Items listed in a dataset
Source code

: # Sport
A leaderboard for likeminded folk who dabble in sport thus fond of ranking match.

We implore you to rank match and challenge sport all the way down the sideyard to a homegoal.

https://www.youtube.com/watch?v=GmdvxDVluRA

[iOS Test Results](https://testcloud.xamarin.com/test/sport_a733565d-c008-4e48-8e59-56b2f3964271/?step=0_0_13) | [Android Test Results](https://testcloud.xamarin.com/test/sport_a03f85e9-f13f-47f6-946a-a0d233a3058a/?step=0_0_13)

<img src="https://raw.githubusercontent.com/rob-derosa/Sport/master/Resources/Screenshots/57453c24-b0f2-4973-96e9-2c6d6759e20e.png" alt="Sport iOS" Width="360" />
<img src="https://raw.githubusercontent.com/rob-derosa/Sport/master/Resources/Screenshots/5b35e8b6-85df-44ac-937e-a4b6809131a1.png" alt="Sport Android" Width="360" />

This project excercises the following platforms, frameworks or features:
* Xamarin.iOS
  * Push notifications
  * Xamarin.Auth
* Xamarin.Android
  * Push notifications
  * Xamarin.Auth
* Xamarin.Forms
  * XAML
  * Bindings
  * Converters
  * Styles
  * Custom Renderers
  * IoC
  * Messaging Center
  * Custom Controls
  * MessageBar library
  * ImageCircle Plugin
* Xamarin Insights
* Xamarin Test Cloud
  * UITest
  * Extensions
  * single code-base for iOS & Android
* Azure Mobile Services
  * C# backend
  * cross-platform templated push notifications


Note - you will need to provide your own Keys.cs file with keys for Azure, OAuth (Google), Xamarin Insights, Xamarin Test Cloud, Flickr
--
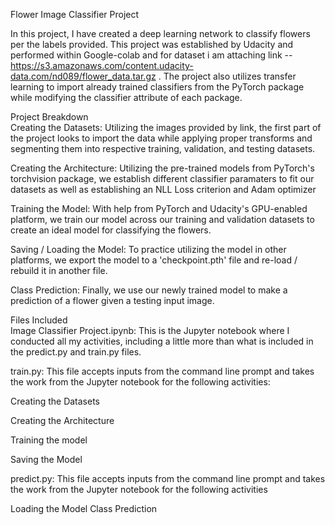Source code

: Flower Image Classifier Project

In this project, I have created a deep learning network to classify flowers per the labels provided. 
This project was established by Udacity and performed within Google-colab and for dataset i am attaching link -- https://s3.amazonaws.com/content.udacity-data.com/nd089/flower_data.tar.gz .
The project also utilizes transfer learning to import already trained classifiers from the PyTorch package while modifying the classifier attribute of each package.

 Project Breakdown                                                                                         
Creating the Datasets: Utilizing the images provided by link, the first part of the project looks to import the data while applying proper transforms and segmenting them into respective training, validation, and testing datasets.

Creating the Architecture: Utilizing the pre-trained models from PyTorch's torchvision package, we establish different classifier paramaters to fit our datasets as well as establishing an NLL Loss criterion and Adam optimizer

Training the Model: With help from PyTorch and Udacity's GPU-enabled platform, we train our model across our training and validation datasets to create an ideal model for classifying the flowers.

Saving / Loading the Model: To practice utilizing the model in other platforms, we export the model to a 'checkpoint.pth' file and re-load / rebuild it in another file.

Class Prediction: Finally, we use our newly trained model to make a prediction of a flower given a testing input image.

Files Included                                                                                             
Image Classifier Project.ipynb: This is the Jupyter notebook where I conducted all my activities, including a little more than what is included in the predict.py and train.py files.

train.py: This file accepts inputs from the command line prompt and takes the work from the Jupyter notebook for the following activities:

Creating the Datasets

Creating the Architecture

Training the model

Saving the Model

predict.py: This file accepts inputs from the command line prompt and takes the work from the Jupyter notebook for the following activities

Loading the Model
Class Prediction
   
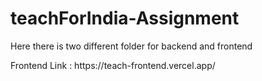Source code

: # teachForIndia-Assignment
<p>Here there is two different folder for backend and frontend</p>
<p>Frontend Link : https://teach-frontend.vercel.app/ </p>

Work required:
Among the records above, only the lines between the line holding "https://www.youtube.com/watch?v=GmdvxDVluRA" and the line holding "Note - you will", inclusive, are to be output, exactly as written.

Result for this task:
https://www.youtube.com/watch?v=GmdvxDVluRA

[iOS Test Results](https://testcloud.xamarin.com/test/sport_a733565d-c008-4e48-8e59-56b2f3964271/?step=0_0_13) | [Android Test Results](https://testcloud.xamarin.com/test/sport_a03f85e9-f13f-47f6-946a-a0d233a3058a/?step=0_0_13)

<img src="https://raw.githubusercontent.com/rob-derosa/Sport/master/Resources/Screenshots/57453c24-b0f2-4973-96e9-2c6d6759e20e.png" alt="Sport iOS" Width="360" />
<img src="https://raw.githubusercontent.com/rob-derosa/Sport/master/Resources/Screenshots/5b35e8b6-85df-44ac-937e-a4b6809131a1.png" alt="Sport Android" Width="360" />

This project excercises the following platforms, frameworks or features:
* Xamarin.iOS
  * Push notifications
  * Xamarin.Auth
* Xamarin.Android
  * Push notifications
  * Xamarin.Auth
* Xamarin.Forms
  * XAML
  * Bindings
  * Converters
  * Styles
  * Custom Renderers
  * IoC
  * Messaging Center
  * Custom Controls
  * MessageBar library
  * ImageCircle Plugin
* Xamarin Insights
* Xamarin Test Cloud
  * UITest
  * Extensions
  * single code-base for iOS & Android
* Azure Mobile Services
  * C# backend
  * cross-platform templated push notifications


Note - you will need to provide your own Keys.cs file with keys for Azure, OAuth (Google), Xamarin Insights, Xamarin Test Cloud, Flickr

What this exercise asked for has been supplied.